Quien ama a Cristo ama a la Iglesia y quiere que ésta sea cada vez más expresión e
instrumento del amor que proviene de Él. El colaborador de toda organización caritativa
católica quiere trabajar con la Iglesia y, por tanto, con el Obispo, con el fin de
que el amor de Dios se difunda en el mundo. Por su participación en el servicio de
amor de la Iglesia, desea ser testigo de Dios y de Cristo y, precisamente por eso,
hacer el bien a los hombres gratuitamente. 34. La apertura interior a la dimensión
católica de la Iglesia ha de predisponer al colaborador a sintonizar con las otras
organizaciones en el servicio a las diversas formas de necesidad; pero esto debe hacerse
respetando la fisonomía específica del servicio que Cristo pidió a sus discípulos.
En su himno a la caridad (cf. 1 Co 13), san Pablo nos enseña que ésta es siempre
algo más que una simple actividad: « Podría repartir en limosnas todo lo que tengo
y aun dejarme quemar vivo; si no tengo amor, de nada me sirve » (v. 3). Este himno
debe ser la Carta Magna de todo el servicio eclesial; en él se resumen todas
las reflexiones que he expuesto sobre el amor a lo largo de esta Carta encíclica.
La actuación práctica resulta insuficiente si en ella no se puede percibir el amor
por el hombre, un amor que se alimenta en el encuentro con Cristo. La íntima participación
personal en las necesidades y sufrimientos del otro se convierte así en un darme a
mí mismo: para que el don no humille al otro, no solamente debo darle algo mío, sino
a mí mismo; he de ser parte del don como persona. 35. Éste es un modo de servir
que hace humilde al que sirve. No adopta una posición de superioridad ante el otro,
por miserable que sea momentáneamente su situación. Cristo ocupó el último puesto
en el mundo —la cruz—, y precisamente con esta humildad radical nos ha redimido y
nos ayuda constantemente. Quien es capaz de ayudar reconoce que, precisamente de este
modo, también él es ayudado; el poder ayudar no es mérito suyo ni motivo de orgullo.
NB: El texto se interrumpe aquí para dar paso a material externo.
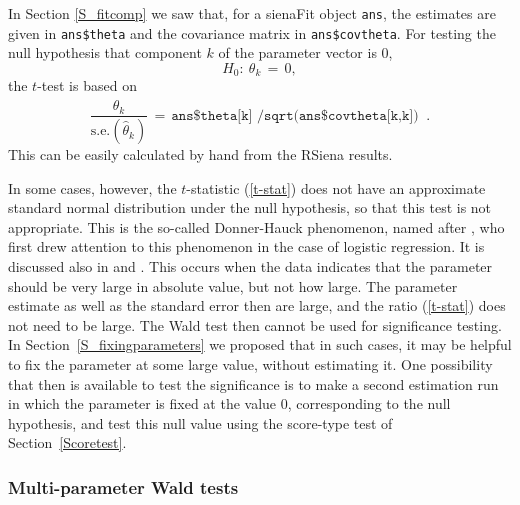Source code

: \documentclass[a4paper,fleqn,11pt]{article}
\newcommand{\+}{\, + \,}
\newcommand{\se}{\mbox{s.e.}}
\newcommand{\RS}{{\sf RSiena }}
\begin{document}
In Section \ref{S_fitcomp} we saw that, for a \textsf{sienaFit}
object \texttt{ans}, the estimates are given in
\texttt{ans\$theta} and the covariance matrix in \texttt{ans\$covtheta}.
For testing the null hypothesis that component $k$ of the parameter
vector is 0,
\[
H_0 : \ \theta_k \,=\, 0 ,
\]
the $t$-test is based on
\begin{equation}
\frac{\hat\theta_k}{\se(\hat\theta_k)} \,=\,
   \texttt{ans\$theta[k] /sqrt(ans\$covtheta[k,k]) } \ .  \label{t-stat}
\end{equation}
This can be easily calculated by hand from the \RS results.
\medskip

In some cases, however, the $t$-statistic (\ref{t-stat}) does not have
an approximate standard normal distribution under the null hypothesis,
so that this test is not appropriate.
This is the so-called Donner-Hauck phenomenon, named after
\citet{HauckDonner77}, who first drew attention to this phenomenon
in the case of logistic regression. It is discussed also in
\citet[section 1.6]{GeyerThompson92} and \citet{AlbertAnderson84}.
This occurs when the data indicates that the parameter
should be very large in absolute value, but not how large.
The parameter estimate as well as the standard error then are large,
and the ratio (\ref{t-stat}) does not need to be large.
The Wald test then cannot be used for significance testing.
In Section~\ref{S_fixingparameters} we proposed that in such cases,
it may be helpful to fix the parameter at some large value,
without estimating it.
One possibility that then is available to test the significance
is to make a second estimation run in which the parameter is fixed at
the value 0, corresponding to the null hypothesis, and test
this null value using the score-type test of Section~\ref{Scoretest}.

\subsubsection*{Multi-parameter Wald tests}
\end{document}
Esto es gracia. Cuanto más se esfuerza uno por los demás, mejor comprenderá y hará
suya la palabra de Cristo: « Somos unos pobres siervos » (Lc 17,10). En efecto,
reconoce que no actúa fundándose en una superioridad o mayor capacidad personal, sino
porque el Señor le concede este don. A veces, el exceso de necesidades y lo limitado
de sus propias actuaciones le harán sentir la tentación del desaliento. Pero, precisamente
entonces, le aliviará saber que, en definitiva, él no es más que un instrumento en
manos del Señor; se liberará así de la presunción de tener que mejorar el mundo —algo
siempre necesario— en primera persona y por sí solo. Hará con humildad lo que le es
posible y, con humildad, confiará el resto al Señor. Quien gobierna el mundo es Dios,
no nosotros. Nosotros le ofrecemos nuestro servicio sólo en lo que podemos y hasta
que Él nos dé fuerzas. Sin embargo, hacer todo lo que está en nuestras manos con las
capacidades que tenemos, es la tarea que mantiene siempre activo al siervo bueno de
Jesucristo: « Nos apremia el amor de Cristo » (2 Co 5, 14). 36. La experiencia
de la inmensa necesidad puede, por un lado, inclinarnos hacia la ideología que pretende
realizar ahora lo que, según parece, no consigue el gobierno de Dios sobre el mundo:
la solución universal de todos los problemas. Por otro, puede convertirse en una tentación
a la inercia ante la impresión de que, en cualquier caso, no se puede hacer nada.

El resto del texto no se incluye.